During the initial mix (before autolyse): Move the roller towards the center for a second or two and let it move back (the arm is free to move). Do this several times so the roller can help pick up the dry flour and mix it into the wet ingredients.

If ingredients are bunching up together unmixed in the center of the bowl: Push on the attachment arm to move it side to side, or to the middle of the bowl as needed to incorporate the ingredients.

Depending on the type of dough and volume of dough, change the roller’s position

  • For small batches of dough or for silkier higher-hydration doughs = the dough roller should be closer to the bowl edge
  • For large batches of dough or for stiffer lower-hydration doughs = the dough roller should be farther away from the bowl edge

Why it’s important to adjust the roller position: You want the roller to apply gentle pressure to the dough as it moves between the roller and the inside edge of the bowl. The dough gets kneaded against the side of the bowl while the scraper picks up and folds the dough; just like hand kneading. You don’t want the arm jostling back and forth as the dough moves. Move the arm to where it doesn’t jostle. (Remember: the lower the hydration, the greater the banging; e.g. pizza dough.)

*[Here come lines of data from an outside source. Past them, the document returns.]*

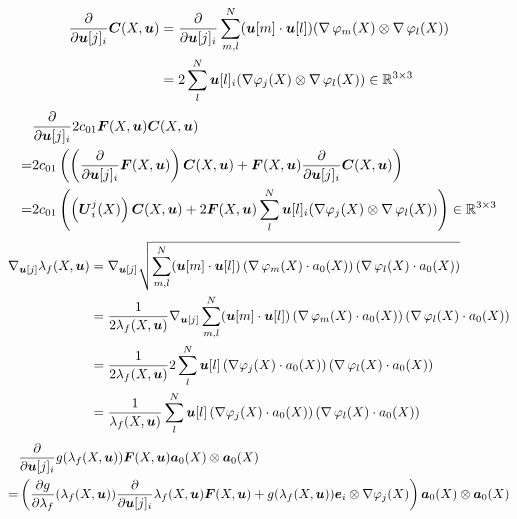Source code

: \begin{align*}
	\d{}{\vu[j]_i}\vC(X,\vu) &= \d{}{\vu[j]_i}\suml{m,l}{N} (\vu[m] \cdot \vu[l])(\divergence\varphi_m(X) \otimes \divergence\varphi_l(X))\\
	&= 2\suml{l}{N} \vu[l]_i(\dpj \otimes \divergence\varphi_l(X))\in\R^{3\times 3}
\end{align*}
\begin{align*}
	&\d{}{\vu[j]_i}2c_{01}\vF(X,\vu)\vC(X,\vu)\\
	=& 2c_{01}\left(\left(\d{}{\vu[j]_i}\vF(X,\vu)\right)\vC(X,\vu) + \vF(X,\vu)\d{}{\vu[j]_i}\vC(X,\vu)\right)\\
	=& 2c_{01}\left(\left(\vU^j_i(X)\right)\vC(X,\vu)
	+ 2\vF(X,\vu)\suml{l}{N} \vu[l]_i(\dpj \otimes \divergence\varphi_l(X))\right)\in\R^{3\times 3}
\end{align*}
\begin{align*}
	\nabla_{\vu[j]}\lambda_f(X,\vu) &= \nabla_{\vu[j]}\sqrt{\suml{m,l}{N} (\vu[m] \cdot \vu[l])\left(\divergence\varphi_m(X)\cdot a_0(X)\right)(\divergence\varphi_l(X)\cdot a_0(X))}\\
	&= \frac{1}{2\lambda_f(X,\vu)} \nabla_{\vu[j]}\suml{m,l}{N} (\vu[m] \cdot \vu[l])\left(\divergence\varphi_m(X)\cdot a_0(X)\right)(\divergence\varphi_l(X)\cdot a_0(X))\\
	&= \frac{1}{2\lambda_f(X,\vu)} 2\suml{l}{N} \vu[l]\left(\dpj\cdot a_0(X)\right)(\divergence\varphi_l(X)\cdot a_0(X))\\
	&= \frac{1}{\lambda_f(X,\vu)} \suml{l}{N} \vu[l]\left(\dpj\cdot a_0(X)\right)(\divergence\varphi_l(X)\cdot a_0(X))
\end{align*}
\begin{align*}
	  & \d{}{\vu[j]_i} g(\lambda_f(X,\vu))\vF(X,\vu)\va_0(X)\otimes\va_0(X)\\
	 =& \left( \d{g}{\lambda_f}(\lambda_f(X,\vu))\d{}{\vu[j]_i}\lambda_f(X,\vu)\vF(X,\vu) + g(\lambda_f(X,\vu))\ve_i\otimes\dpj\right)\va_0(X)\otimes\va_0(X) 
\end{align*}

  • Try 1.5 inches to start with. It will vary depending on how dense and wet the dough is. Denser and dryer doughs will need more clearance.
  • Start with the roller touching the side of the bowl. A small loaf won’t need much adjustment, if any. A larger loaf or batch of dough will need adjustment. Watch it for a few minutes as the dough starts to come together, and adjust the roller’s position so that the dough does not come close to being squeezed all the way up the side of the bowl. If you have a lot of dough, without this adjustment, the roller will squeeze the dough up the side of the bowl, and eventually some if it will come out the top.
  • Once the dough is starting to get shaggy, keep an eye on the dough and move the roller closer to the center of the bowl. Continue to add the rest of the flour, then slightly increase the speed.

If the roller is banging against the bowl: Adjust the roller out from the bowl or slow the machine's speed.  Some of the banging may come from the dough slapping the scraper. The scraper plays an important role in kneading. One of its functions is to turn the dough a bit so that it goes through the roller's scallops at a slightly different angle each time around. It sometimes looks as if nothing is happening, but simply going through the roller squeezes the dough.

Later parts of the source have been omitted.